There are more than 32-million men, women and children infected by HIV in developing countries. AZT and 3TC, the basic anti-retroviral drugs in the West, would keep them alive and well, but the price tag is R79 000 to R120 000 a patient a year. The majority of employed people in South Africa, with whole families to support, earn less than R20 000 a year, and by comparison with most of the rest of the continent they are rich. But there are now alternatives cheap copies of life-saving medicines called generics, made mainly in Brazil, India and Thailand. Thailand believes it could reduce the cost to R1 400 a patient a year. It is a price the government might be able to pay for the life of its people, but the drug companies, in Case 4183/98, afraid of the potential worldwide consequences if their prices start to be undercut, say no. In Cape Town on Monday at least 5 000 supporters of the Treatment Action Campaign marched on Parliament to demand the medicines. At the same time Oxfam launched an international campaign demanding help for developing countries that want to use legitimate measures to buy or make their own cheap drugs, but who are bullied into submission by the lawyers working for drug companies and by the Western governments who support them. The Pharmaceutical Manufacturers Association of South Africa, which is bringing the case with the international companies, says it supports any country’s right to buy supplies of drugs that are cheaper abroad ”in exceptional circumstances”. But it argues that Section 15c of the Medicines Act, passed in 1997 to allow it to import cheap copies of Western medicines, would give the health minister ”unfettered discretion to override patent rights for medicines in this country”.

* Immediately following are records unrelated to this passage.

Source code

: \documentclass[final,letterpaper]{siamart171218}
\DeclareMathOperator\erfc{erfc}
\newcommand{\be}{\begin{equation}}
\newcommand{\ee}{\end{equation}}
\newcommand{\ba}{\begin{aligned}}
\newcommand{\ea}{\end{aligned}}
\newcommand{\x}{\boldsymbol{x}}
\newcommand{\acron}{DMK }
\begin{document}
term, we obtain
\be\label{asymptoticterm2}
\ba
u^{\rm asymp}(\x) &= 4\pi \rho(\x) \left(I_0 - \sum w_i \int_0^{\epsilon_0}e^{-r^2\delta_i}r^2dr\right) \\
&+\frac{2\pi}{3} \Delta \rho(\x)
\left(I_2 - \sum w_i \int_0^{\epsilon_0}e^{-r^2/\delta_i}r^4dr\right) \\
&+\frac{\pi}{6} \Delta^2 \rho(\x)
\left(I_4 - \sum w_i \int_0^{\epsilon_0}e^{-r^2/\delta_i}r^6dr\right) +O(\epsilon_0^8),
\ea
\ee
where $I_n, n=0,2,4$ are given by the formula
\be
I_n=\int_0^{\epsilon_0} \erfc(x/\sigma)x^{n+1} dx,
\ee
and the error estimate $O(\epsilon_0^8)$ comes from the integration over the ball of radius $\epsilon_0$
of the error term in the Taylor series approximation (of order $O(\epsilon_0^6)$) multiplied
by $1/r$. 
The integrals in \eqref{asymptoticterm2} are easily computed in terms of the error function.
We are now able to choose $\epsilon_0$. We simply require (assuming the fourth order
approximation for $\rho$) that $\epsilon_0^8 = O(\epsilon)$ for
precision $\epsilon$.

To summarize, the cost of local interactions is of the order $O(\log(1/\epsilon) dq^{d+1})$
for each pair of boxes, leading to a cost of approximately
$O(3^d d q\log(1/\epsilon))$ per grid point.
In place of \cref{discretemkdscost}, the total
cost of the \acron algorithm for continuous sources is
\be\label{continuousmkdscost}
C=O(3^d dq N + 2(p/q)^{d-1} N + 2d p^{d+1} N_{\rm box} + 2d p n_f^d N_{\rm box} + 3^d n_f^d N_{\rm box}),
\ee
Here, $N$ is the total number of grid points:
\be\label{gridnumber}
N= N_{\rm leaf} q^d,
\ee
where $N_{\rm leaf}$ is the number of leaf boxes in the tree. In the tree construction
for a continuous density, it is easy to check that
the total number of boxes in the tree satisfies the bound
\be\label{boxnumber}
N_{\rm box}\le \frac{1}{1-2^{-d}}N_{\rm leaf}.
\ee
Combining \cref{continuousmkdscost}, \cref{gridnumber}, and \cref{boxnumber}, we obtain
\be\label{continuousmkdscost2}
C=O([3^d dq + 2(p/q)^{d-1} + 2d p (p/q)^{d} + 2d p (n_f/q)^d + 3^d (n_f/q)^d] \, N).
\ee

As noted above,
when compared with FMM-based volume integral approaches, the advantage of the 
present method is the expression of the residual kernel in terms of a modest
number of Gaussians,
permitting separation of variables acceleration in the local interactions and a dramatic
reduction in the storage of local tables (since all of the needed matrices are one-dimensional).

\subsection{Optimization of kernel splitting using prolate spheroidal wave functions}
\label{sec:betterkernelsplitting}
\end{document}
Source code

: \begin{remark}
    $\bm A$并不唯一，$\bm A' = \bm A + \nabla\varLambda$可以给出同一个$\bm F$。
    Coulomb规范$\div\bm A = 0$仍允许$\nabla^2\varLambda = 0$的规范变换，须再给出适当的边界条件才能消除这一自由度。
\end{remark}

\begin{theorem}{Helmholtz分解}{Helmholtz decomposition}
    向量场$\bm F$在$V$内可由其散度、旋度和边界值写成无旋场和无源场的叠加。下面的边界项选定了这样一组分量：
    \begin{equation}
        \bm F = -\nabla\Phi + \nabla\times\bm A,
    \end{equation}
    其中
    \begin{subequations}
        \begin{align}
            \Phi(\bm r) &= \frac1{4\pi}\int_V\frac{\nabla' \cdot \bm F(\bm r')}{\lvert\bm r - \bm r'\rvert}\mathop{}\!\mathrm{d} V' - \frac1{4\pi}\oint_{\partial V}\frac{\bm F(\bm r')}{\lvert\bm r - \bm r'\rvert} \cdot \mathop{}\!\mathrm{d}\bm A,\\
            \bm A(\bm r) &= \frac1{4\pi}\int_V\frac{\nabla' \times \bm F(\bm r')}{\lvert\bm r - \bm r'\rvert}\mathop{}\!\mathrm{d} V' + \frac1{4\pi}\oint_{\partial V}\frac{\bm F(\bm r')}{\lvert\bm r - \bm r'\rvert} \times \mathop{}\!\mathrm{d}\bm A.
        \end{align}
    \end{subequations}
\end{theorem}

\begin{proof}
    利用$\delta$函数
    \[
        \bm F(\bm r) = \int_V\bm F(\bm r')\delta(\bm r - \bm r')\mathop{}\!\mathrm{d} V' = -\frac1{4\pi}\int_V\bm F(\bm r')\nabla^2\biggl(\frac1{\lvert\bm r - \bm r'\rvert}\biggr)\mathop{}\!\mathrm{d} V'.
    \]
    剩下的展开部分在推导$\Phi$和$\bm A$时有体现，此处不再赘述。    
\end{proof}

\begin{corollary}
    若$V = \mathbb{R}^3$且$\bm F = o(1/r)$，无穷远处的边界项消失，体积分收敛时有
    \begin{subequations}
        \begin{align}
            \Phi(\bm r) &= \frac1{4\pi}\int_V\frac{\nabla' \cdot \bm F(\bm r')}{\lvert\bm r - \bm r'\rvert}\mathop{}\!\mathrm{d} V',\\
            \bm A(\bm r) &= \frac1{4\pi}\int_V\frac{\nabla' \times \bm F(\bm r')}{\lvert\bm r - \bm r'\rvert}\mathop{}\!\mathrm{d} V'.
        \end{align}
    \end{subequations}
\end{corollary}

And it was appalled when the South African delegation told a World Health Organisation meeting in January 1999 that the new legislation was a model that the rest of Africa should follow. After the period of apostasy, when President Thabo Mbeki upset the medical world by doubting that HIV caused Aids, the government seems willing to seek out and use cheap drugs if it is allowed to. Last year it opened an infectious diseases clinic code for HIV where people are offered counselling and treatment. In May they will take the most radical step of all and put 150 adults and 30 children who are at death’s door on a programme of anti- retrovirals the medication that keeps people in the West with HIV alive.

Dr Eric Goemaere, head of the South African mission of Mdcins sans Frontires, sees it as a marker for the future. ”We are here on the frontline to show that it is possible and it will change attitudes totally,” he says. South Africa could by now be in the relatively advantageous position of Brazil, he believes, making and importing cheap drugs.